┌─ Exercise inputs

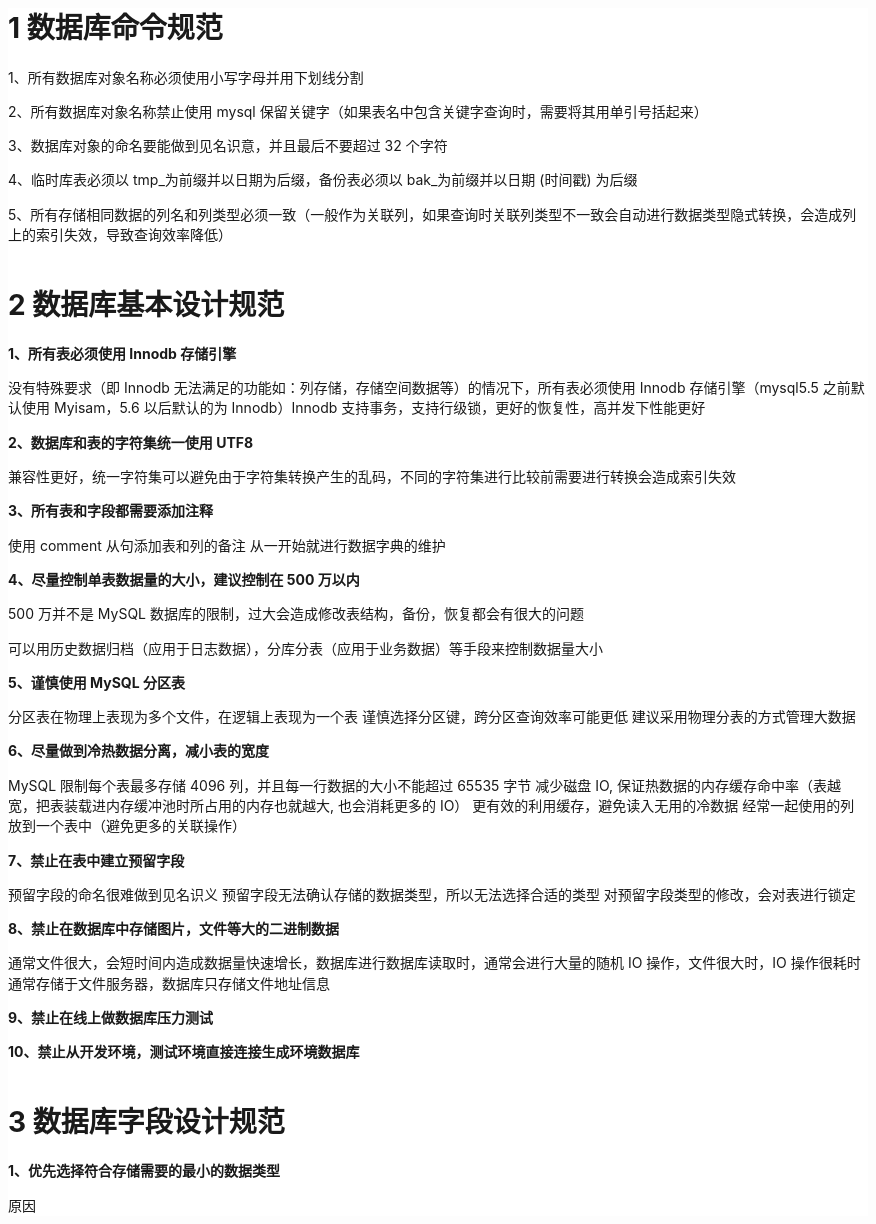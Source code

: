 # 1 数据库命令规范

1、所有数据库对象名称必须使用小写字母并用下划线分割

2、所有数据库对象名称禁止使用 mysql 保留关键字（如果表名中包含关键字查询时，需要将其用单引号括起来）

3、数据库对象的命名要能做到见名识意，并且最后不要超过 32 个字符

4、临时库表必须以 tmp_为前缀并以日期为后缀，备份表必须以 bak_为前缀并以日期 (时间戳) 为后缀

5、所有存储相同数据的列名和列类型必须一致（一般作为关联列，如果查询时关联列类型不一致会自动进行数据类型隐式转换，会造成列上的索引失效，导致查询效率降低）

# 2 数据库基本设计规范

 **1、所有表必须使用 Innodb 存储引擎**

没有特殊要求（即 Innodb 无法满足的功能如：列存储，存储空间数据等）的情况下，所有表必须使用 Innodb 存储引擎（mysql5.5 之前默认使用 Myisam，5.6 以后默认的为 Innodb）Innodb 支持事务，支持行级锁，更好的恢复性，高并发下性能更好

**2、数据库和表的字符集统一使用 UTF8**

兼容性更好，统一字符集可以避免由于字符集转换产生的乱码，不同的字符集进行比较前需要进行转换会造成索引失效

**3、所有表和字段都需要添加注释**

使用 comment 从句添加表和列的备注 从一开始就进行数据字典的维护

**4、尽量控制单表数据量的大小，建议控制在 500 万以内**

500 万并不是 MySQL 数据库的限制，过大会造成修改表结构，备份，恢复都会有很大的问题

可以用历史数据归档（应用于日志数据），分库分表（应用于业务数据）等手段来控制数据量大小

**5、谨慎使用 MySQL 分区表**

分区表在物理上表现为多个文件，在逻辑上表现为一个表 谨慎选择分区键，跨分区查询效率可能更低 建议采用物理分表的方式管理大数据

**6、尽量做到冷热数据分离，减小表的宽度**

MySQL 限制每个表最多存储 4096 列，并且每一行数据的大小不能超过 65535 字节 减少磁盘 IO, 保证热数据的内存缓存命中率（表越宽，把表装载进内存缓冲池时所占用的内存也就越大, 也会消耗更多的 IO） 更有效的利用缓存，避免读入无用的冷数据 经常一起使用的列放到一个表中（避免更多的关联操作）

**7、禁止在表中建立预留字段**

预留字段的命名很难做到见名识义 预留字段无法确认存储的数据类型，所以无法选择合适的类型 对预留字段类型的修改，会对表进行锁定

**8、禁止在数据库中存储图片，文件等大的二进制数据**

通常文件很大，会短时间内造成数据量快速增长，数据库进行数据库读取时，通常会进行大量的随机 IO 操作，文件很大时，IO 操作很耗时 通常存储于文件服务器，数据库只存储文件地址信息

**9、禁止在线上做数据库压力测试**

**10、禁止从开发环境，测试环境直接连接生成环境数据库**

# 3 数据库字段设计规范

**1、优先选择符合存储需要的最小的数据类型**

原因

└─
┌─ Exercise inputs

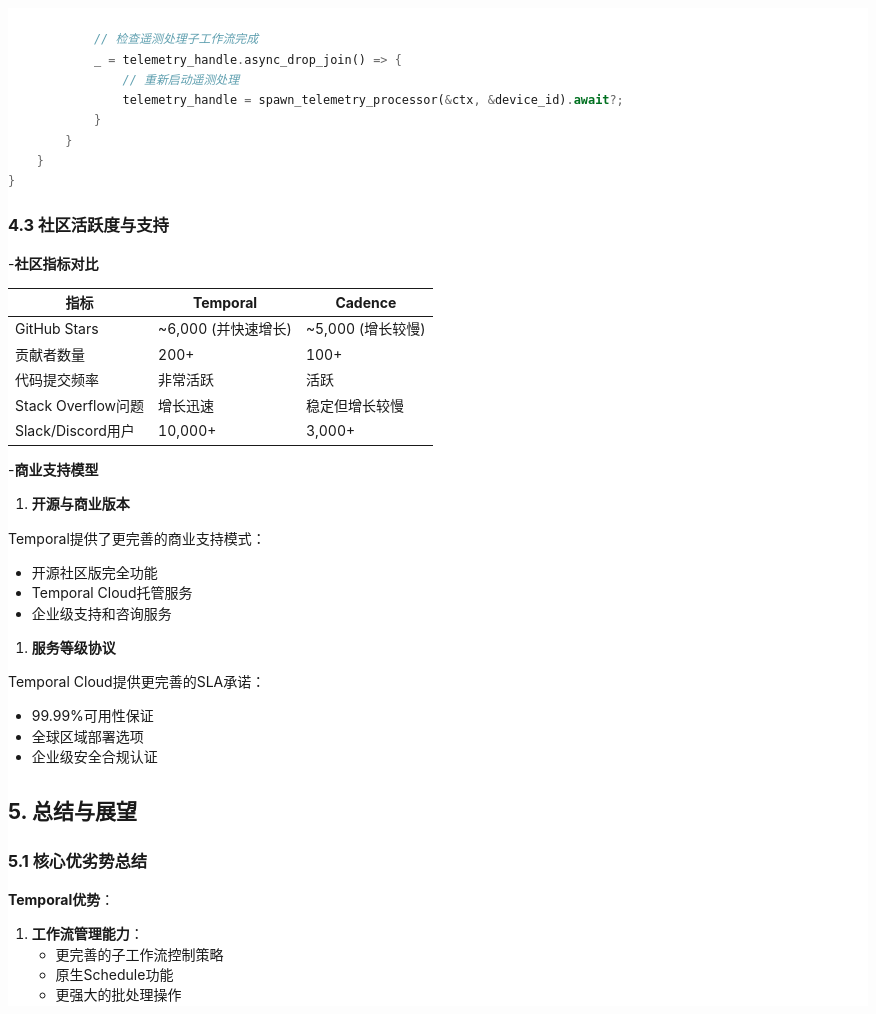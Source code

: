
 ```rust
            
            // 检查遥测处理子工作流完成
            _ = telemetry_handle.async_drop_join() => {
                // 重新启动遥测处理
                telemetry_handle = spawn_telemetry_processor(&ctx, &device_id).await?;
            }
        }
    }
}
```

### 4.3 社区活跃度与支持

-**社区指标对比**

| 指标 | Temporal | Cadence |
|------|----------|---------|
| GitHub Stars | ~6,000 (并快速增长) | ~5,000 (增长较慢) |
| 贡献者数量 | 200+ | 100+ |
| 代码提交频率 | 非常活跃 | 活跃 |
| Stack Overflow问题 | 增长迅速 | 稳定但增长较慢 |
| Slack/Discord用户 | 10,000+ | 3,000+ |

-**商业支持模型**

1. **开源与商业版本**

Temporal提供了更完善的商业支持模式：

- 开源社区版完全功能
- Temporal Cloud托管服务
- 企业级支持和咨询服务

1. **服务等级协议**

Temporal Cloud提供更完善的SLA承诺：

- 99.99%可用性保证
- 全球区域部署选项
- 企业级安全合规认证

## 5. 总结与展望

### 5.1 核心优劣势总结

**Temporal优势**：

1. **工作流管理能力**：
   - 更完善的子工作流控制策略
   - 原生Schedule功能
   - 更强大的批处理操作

└─
┌─ Exercise inputs

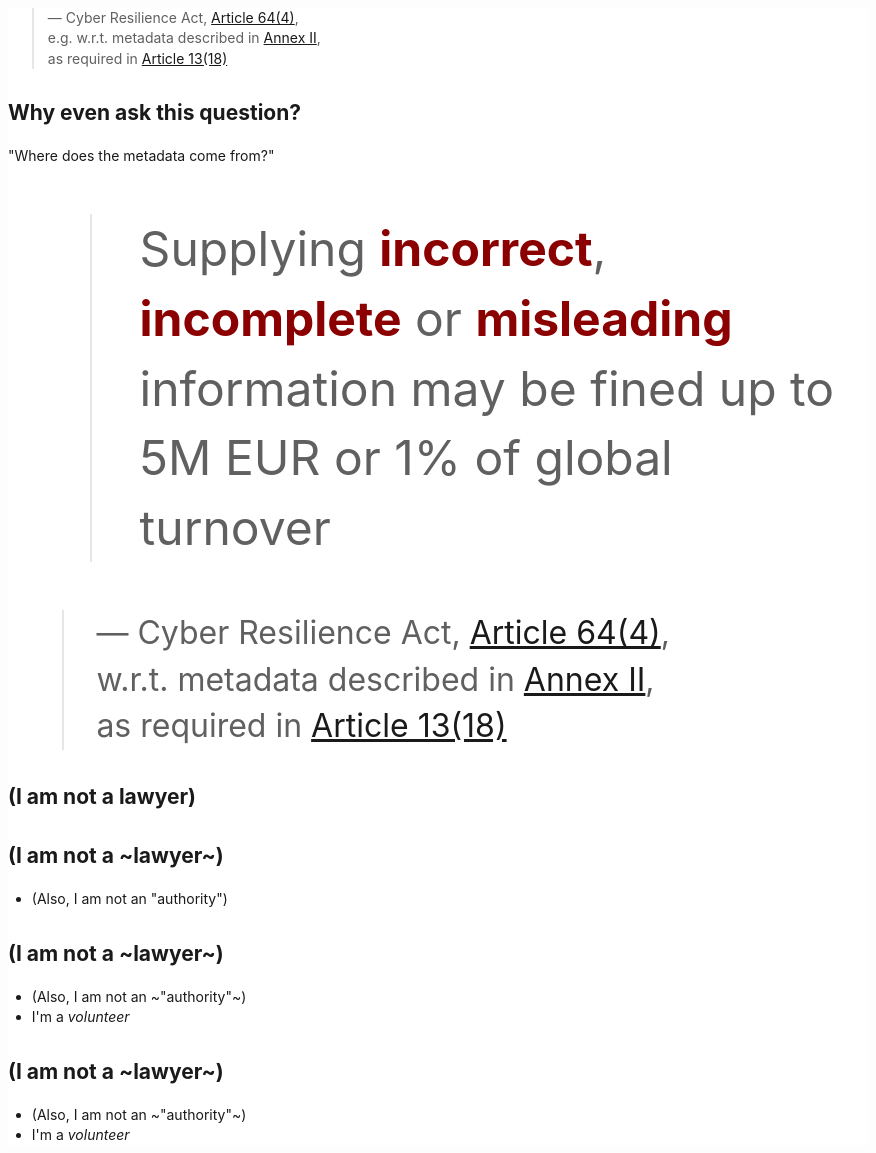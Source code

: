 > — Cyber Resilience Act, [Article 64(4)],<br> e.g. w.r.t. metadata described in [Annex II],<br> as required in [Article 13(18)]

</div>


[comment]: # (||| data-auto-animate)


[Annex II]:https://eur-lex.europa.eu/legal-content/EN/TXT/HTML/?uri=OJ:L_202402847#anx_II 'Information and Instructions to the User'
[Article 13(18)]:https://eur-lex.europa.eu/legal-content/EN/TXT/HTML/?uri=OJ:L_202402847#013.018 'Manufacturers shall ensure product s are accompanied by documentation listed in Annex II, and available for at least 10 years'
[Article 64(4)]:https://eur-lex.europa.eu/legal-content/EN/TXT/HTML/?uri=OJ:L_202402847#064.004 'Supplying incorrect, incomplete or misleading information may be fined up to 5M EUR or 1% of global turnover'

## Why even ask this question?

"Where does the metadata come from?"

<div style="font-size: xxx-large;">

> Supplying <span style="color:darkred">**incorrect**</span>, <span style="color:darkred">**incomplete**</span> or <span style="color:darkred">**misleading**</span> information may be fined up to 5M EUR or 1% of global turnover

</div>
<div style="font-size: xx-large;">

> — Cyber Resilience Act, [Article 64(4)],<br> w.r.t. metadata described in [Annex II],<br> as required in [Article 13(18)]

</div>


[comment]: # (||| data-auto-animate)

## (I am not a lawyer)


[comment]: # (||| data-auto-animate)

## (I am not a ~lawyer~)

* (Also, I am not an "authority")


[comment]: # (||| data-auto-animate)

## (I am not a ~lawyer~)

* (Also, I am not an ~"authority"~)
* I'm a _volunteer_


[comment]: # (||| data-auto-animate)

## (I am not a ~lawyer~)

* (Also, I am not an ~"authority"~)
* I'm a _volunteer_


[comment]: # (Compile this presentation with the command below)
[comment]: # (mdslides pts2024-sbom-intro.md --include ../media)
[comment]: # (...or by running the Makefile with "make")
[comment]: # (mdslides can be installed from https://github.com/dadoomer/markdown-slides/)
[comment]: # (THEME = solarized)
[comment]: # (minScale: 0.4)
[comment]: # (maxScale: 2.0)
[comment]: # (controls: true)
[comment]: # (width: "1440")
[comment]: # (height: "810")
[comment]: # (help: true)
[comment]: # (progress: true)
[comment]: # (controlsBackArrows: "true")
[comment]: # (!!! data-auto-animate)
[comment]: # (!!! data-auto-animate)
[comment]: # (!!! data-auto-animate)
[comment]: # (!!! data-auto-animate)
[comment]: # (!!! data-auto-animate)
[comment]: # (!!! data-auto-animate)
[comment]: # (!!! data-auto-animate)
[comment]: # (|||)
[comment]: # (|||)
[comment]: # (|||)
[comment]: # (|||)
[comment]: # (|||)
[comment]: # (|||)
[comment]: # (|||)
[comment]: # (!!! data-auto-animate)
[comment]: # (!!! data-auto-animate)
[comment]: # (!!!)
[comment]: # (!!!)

└─

Could you filter the entries above for lines holding the string "from" and copy them?

> _Response to this task_:
"Where does the metadata come from?"
[comment]: # (mdslides can be installed from https://github.com/dadoomer/markdown-slides/)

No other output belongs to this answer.